Off-site signals build on product data rather than replacing it. When a review or a forum thread mentions your product, the assistant checks it against what your listing says. A vague listing can't confirm anything, while a specific one turns a passing mention into a recommendation.
An ecommerce AEO checklist
- Write down the questions your buyers ask, per collection: use cases, fit, comparisons, budget.
- Put those questions to ChatGPT, Perplexity, Gemini, and Google AI Overviews. Note who gets recommended. That's your baseline.
- Note which sources those answers cite (your pages, reviews, Reddit, YouTube, retailers) so you know how much of your category is decided off your store.
- Audit every listing for the details those answers depend on: materials, sizing, use cases, comparison points.
- Rank the gaps by what they cost you, and fix the highest-impact listings first.

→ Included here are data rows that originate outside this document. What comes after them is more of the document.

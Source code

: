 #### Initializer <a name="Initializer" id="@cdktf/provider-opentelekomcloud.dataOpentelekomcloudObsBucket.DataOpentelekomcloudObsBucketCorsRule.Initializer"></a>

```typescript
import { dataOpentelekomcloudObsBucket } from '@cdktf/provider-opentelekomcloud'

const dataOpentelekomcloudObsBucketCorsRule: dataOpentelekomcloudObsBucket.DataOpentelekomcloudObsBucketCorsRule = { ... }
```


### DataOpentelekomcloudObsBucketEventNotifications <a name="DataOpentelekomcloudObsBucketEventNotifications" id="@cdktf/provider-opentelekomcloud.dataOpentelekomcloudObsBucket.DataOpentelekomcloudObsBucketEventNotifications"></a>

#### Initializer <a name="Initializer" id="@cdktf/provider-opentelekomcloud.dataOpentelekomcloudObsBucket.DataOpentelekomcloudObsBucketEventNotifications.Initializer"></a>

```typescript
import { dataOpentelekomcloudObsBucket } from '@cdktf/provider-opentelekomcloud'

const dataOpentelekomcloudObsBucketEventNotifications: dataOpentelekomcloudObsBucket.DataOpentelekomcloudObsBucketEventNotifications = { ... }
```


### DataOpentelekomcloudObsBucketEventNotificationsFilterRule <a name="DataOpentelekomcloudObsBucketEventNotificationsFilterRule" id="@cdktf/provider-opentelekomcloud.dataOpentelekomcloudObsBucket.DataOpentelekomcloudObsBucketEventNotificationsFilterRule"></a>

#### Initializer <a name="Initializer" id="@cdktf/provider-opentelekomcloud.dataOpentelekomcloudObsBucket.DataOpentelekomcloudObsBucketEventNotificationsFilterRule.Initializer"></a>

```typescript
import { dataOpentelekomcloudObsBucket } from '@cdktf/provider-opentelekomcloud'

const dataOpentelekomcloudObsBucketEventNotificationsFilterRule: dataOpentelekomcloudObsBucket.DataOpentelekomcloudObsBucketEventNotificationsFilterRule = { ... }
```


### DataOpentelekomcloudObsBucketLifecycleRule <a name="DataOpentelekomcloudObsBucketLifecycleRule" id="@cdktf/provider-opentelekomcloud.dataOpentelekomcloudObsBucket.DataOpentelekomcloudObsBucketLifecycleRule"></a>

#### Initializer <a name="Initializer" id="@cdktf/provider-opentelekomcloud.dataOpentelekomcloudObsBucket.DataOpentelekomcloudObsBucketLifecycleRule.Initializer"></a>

- Rewrite descriptions and fill attributes in the shopper's language, and move structured attributes into metafields.
- Check your structured data against the page, so price, availability, and reviews match everywhere.
- Make sure AI search crawlers aren't blocked in your robots.txt.
- Re-run the baseline questions regularly, and keep listings current as inventory, prices, and specs change.
How to measure ecommerce AEO
Measure against the baseline: how often each assistant recommends or cites your products for the questions you track. Add visits referred by assistants such as chatgpt.com and perplexity.ai, and watch branded and direct traffic. Referral traffic alone undercounts AI's influence, because shoppers often research in an assistant and then come to your store directly. Track the mix of cited sources over time too, so you can see whether answers draw more on your own pages.
Questions
Is ecommerce AEO replacing SEO?
No. Many AI assistants find candidate products through search indexes, so a crawlable, well-structured store still matters. AEO adds what SEO doesn't cover: product data complete and consistent enough for an assistant to recommend a product by name.
Can I do ecommerce AEO myself?
Yes. The checklist in this guide is the whole method: find the questions your buyers ask, see who assistants recommend today, and fill the gaps in your product data. The hard part is doing it across a full catalog, ranking the gaps by impact, and keeping listings current as they change.
Do I need a Shopify app for AEO?
Not necessarily. Most of the work is in your product data: titles, descriptions, metafields, and the structured data your theme outputs. An app can help with parts of it, but no app can write accurate product details it doesn't have.